*Description of the task*
Below are records; give the number of their lines that contain "html", and only that number.

Source texts of formatted documents:
-*-*-
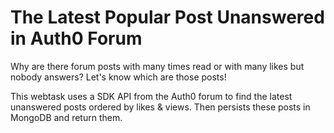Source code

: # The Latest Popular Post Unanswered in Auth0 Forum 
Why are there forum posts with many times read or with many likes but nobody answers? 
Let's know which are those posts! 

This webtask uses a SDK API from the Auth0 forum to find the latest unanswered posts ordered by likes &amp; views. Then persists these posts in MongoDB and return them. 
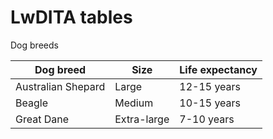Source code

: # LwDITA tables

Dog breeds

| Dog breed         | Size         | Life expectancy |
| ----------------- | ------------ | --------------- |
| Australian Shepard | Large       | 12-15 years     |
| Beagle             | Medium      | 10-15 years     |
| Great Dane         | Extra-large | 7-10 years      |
-*-*-
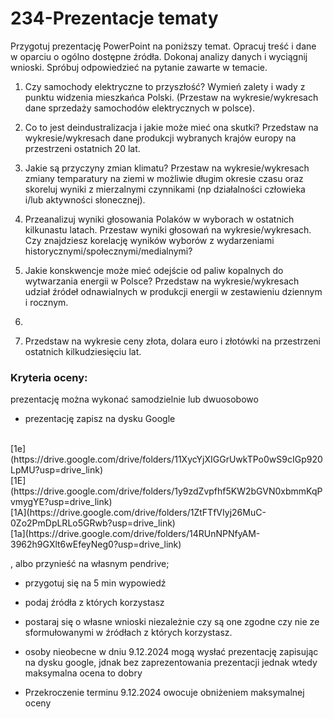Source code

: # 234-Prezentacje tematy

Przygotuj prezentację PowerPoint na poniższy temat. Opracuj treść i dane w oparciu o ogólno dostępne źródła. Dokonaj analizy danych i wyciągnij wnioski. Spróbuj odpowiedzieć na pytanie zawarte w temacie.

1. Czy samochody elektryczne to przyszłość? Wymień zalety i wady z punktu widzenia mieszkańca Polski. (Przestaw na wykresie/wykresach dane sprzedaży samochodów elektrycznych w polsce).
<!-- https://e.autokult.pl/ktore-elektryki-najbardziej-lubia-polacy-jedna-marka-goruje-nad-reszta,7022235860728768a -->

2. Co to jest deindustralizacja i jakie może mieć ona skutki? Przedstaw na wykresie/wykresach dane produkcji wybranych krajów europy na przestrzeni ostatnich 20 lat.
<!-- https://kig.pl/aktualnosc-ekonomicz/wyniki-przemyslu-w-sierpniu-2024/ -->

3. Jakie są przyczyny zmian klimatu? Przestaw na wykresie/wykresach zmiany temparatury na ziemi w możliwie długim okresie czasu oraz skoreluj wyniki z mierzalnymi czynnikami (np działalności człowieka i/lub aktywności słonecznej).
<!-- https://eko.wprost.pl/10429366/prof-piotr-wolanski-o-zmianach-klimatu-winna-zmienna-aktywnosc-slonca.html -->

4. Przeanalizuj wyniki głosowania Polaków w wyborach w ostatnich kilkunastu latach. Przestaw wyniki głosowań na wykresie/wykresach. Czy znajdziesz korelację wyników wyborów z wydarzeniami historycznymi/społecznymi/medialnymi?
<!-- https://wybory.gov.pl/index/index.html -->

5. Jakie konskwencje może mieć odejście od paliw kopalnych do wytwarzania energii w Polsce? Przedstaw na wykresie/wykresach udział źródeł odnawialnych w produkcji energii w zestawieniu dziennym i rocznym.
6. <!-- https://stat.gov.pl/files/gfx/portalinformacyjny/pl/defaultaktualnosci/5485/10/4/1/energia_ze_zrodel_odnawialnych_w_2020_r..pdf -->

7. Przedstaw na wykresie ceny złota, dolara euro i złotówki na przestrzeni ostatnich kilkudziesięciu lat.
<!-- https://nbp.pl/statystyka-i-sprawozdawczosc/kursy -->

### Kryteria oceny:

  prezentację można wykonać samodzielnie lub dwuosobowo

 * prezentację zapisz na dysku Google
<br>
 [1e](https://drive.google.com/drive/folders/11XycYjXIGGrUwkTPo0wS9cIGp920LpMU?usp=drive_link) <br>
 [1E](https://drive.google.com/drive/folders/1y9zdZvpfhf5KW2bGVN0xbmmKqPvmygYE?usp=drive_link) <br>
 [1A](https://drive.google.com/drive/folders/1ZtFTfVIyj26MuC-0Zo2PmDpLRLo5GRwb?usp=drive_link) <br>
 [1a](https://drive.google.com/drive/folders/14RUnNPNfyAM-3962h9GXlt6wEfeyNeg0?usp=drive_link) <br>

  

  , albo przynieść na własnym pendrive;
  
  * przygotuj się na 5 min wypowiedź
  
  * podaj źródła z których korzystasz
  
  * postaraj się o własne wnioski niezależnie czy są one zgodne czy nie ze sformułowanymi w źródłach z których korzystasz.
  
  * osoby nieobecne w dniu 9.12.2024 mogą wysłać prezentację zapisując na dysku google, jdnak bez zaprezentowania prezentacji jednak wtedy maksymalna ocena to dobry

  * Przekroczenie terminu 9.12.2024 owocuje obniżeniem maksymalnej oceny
-*-*-
*Task solution*
2